Databricks Community

amelia1 · ‎05-28-2024

Hello,

I have a remote azure sql warehouse serverless instance that I can access using databricks-sql-connector. I can read/write/update tables no problem.

But, I'm also trying to read/write/update tables using local pyspark + jdbc drivers. But when I try to run df=spark.read.format("jdbc").... df.head(5), only the column names are return 5 times. See my code below.



def get_jdbc_url():
    # Define your Databricks parameters
    server_hostname, http_path, access_token = get_connection_configs()
    default_catalog = "researchers"
    # Build the Spark JDBC URL
    jdbc_url = f"jdbc:databricks://{server_hostname}:443;httpPath={http_path};AuthMech=3;UID=token;PWD={access_token};ConnCatalog={default_catalog}"
    return jdbc_url


def get_spark() -> SparkSession:
    # Initialize SparkSession
    conf = SparkConf()
    # unfortunately, there is no automatic way for pyspark to download the jar itself
    # TODO set to your own jar path
    conf.set("spark.jars",
             "/home/username/repos/uwcip-research/code-examples/DatabricksJDBC42-2.6.38.1068/DatabricksJDBC42.jar")
    conf.set("spark.driver.extraClassPath",
             "/home/username/repos/uwcip-research/code-examples/DatabricksJDBC42-2.6.38.1068/DatabricksJDBC42.jar")
    conf.set("spark.sql.execution.arrow.pyspark.enabled", "true")

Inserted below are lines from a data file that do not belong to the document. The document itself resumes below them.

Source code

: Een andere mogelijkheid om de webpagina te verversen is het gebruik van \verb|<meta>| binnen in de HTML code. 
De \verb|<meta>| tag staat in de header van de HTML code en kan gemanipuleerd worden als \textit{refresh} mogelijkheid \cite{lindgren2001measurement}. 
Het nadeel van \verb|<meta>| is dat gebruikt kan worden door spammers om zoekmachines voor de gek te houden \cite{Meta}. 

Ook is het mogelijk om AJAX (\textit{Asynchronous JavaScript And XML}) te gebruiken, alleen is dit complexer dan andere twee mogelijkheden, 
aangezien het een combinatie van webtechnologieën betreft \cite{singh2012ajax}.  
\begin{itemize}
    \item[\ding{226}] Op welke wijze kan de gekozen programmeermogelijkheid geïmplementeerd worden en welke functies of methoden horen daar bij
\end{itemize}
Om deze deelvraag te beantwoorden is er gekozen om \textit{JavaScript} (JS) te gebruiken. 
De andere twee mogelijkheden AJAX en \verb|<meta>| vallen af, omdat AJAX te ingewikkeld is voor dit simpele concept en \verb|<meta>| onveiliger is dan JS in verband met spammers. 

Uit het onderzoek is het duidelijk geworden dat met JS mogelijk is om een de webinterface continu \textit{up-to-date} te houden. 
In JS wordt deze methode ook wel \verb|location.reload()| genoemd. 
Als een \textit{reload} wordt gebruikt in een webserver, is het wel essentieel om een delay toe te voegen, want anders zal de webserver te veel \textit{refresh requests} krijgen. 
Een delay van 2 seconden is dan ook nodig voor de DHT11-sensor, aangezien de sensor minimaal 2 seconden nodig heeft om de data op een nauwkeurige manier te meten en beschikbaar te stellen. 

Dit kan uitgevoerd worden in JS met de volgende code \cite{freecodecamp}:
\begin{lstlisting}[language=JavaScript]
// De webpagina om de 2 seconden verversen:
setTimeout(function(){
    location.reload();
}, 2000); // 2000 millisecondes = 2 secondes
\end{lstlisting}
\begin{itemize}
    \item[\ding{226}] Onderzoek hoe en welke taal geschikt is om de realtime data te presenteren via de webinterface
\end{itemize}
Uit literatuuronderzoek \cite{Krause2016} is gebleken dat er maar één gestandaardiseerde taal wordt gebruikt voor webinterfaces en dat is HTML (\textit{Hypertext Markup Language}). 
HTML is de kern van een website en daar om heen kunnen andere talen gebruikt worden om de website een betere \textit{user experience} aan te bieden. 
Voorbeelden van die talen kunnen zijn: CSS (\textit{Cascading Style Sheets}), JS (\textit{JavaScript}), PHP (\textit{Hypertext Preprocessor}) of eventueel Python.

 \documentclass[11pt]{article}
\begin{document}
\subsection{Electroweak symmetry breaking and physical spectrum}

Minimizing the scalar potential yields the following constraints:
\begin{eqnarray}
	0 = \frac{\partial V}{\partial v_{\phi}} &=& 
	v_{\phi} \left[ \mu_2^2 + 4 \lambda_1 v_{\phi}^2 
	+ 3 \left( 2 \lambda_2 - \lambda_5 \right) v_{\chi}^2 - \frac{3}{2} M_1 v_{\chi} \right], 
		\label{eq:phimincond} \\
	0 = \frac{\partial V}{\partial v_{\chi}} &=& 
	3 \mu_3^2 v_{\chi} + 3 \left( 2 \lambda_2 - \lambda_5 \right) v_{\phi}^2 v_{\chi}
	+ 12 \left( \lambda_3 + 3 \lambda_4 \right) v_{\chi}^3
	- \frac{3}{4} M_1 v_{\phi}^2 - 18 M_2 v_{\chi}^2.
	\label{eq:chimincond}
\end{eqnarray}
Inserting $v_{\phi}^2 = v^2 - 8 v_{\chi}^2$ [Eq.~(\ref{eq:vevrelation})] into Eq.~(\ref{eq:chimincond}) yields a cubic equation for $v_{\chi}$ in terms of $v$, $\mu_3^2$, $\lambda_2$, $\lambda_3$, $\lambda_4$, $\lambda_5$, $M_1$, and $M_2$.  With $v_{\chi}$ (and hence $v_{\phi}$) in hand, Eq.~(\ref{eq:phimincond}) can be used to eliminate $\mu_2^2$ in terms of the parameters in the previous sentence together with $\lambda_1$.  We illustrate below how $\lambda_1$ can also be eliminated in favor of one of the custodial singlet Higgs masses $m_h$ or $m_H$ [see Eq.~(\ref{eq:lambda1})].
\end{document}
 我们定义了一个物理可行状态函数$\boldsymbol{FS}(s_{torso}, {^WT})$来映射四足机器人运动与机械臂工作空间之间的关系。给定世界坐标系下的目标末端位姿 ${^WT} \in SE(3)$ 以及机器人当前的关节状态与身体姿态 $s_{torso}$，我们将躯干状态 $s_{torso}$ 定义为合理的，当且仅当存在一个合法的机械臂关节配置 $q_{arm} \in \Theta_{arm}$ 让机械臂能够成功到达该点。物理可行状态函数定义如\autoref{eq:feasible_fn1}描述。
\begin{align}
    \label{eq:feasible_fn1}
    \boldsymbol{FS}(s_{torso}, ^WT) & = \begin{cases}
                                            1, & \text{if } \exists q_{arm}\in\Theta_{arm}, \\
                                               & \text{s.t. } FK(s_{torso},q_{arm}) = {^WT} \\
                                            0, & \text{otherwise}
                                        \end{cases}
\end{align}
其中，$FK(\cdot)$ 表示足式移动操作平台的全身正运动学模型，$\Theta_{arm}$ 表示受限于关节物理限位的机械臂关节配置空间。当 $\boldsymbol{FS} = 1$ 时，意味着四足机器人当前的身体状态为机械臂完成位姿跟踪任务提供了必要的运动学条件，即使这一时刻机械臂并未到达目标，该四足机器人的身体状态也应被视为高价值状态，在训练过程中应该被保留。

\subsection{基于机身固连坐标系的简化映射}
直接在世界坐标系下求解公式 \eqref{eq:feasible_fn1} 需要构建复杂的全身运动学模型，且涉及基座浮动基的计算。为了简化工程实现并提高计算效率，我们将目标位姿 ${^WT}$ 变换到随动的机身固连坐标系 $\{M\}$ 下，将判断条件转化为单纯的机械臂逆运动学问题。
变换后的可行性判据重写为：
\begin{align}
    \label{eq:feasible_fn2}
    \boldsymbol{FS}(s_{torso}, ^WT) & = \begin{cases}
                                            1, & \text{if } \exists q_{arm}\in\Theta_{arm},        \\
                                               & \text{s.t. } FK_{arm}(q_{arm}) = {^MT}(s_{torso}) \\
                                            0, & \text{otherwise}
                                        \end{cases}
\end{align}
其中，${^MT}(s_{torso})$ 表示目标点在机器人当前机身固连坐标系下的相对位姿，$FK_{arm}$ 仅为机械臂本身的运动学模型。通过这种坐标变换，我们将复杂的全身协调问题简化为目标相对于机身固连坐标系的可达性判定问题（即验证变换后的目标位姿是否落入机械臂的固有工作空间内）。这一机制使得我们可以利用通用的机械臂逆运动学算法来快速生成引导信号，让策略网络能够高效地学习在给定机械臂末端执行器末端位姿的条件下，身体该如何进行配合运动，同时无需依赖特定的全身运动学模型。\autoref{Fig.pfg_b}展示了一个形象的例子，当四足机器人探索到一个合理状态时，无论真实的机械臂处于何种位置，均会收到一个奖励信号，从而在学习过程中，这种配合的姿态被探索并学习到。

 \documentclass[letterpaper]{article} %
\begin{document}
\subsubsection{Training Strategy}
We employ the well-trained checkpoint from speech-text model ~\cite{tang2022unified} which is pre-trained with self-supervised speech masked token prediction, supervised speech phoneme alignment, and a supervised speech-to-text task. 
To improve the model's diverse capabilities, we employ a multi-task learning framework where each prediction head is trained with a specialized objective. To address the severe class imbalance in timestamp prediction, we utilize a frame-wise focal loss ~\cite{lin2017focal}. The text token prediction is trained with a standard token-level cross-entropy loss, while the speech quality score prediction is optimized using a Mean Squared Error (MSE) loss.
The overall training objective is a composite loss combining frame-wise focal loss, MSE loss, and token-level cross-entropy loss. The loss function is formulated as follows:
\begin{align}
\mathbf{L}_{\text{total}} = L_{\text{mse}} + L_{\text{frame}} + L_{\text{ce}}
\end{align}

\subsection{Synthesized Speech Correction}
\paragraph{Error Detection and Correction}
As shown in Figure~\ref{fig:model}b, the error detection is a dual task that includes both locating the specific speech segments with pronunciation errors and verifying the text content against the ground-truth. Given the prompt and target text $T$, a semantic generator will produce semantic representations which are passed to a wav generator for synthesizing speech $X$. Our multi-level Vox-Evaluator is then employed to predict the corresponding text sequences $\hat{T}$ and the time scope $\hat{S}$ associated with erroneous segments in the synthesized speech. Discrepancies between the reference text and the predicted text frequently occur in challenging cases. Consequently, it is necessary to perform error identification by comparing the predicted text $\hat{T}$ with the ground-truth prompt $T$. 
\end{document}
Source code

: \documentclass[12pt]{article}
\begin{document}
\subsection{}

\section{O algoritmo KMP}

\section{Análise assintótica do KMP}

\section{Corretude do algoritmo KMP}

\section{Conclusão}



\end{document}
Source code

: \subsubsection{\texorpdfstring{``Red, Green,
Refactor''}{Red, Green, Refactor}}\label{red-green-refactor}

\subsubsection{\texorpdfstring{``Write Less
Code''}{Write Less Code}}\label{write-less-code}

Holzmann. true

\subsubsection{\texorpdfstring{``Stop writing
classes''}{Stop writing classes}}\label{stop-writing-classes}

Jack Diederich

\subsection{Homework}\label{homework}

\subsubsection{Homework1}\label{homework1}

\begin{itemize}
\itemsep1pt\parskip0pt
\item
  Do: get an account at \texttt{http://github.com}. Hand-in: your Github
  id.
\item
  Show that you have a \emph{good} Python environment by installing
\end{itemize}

    spark = SparkSession.builder \
        .appName("connecting to databricks") \
        .config(conf=conf) \
        .getOrCreate()
    return spark

def read_table():
    spark = get_spark()
    jdbc_url = get_jdbc_url()
    dbtable = "researchers.dev.test_transcripts"

    df = spark.read \
        .format("jdbc") \
        .option("url", jdbc_url) \
        .option("dbtable", dbtable) \
        .load()

    top5 = df.head(5)
    print(top5)

The error I got:

ERROR StatusLogger Unable to create Lookup for date
java.lang.ClassCastException: class org.apache.logging.log4j.core.lookup.DateLookup
at java.base/java.lang.Class.asSubclass(Class.java:3640)
at com.databricks.client.jdbc42.internal.apache.logging.log4j.core.lookup.Interpolator.<init>(Interpolator.java:84)
at com.databricks.client.jdbc42.internal.apache.logging.log4j.core.lookup.Interpolator.<init>(Interpolator.java:105)

....

ERROR StatusLogger Unable to create Lookup for env
java.lang.ClassCastException: class org.apache.logging.log4j.core.lookup.EnvironmentLookup
at java.base/java.lang.Class.asSubclass(Class.java:3640)

....

ERROR StatusLogger Unrecognized format specifier [d]
ERROR StatusLogger Unrecognized conversion specifier [d] starting at position 16 in conversion pattern.
ERROR StatusLogger Unrecognized format specifier [thread]
ERROR StatusLogger Unrecognized conversion specifier [thread] starting at position 25 in conversion pattern.
ERROR StatusLogger Unrecognized format specifier [level]
ERROR StatusLogger Unrecognized conversion specifier [level] starting at position 35 in conversion pattern.
ERROR StatusLogger Unrecognized format specifier [logger]
ERROR StatusLogger Unrecognized conversion specifier [logger] starting at position 47 in conversion pattern.
ERROR StatusLogger Unrecognized format specifier [msg]
ERROR StatusLogger Unrecognized conversion specifier [msg] starting at position 54 in conversion pattern.
ERROR StatusLogger Unrecognized format specifier [n]
ERROR StatusLogger Unrecognized conversion specifier [n] starting at position 56 in conversion pattern.
[Row(video_name='video_name', video_transcript='video_transcript'), Row(video_name='video_name', video_transcript='video_transcript'), Row(video_name='video_name', video_transcript='video_transcript'), Row(video_name='video_name', video_transcript='video_transcript'), Row(video_name='video_name', video_transcript='video_transcript')]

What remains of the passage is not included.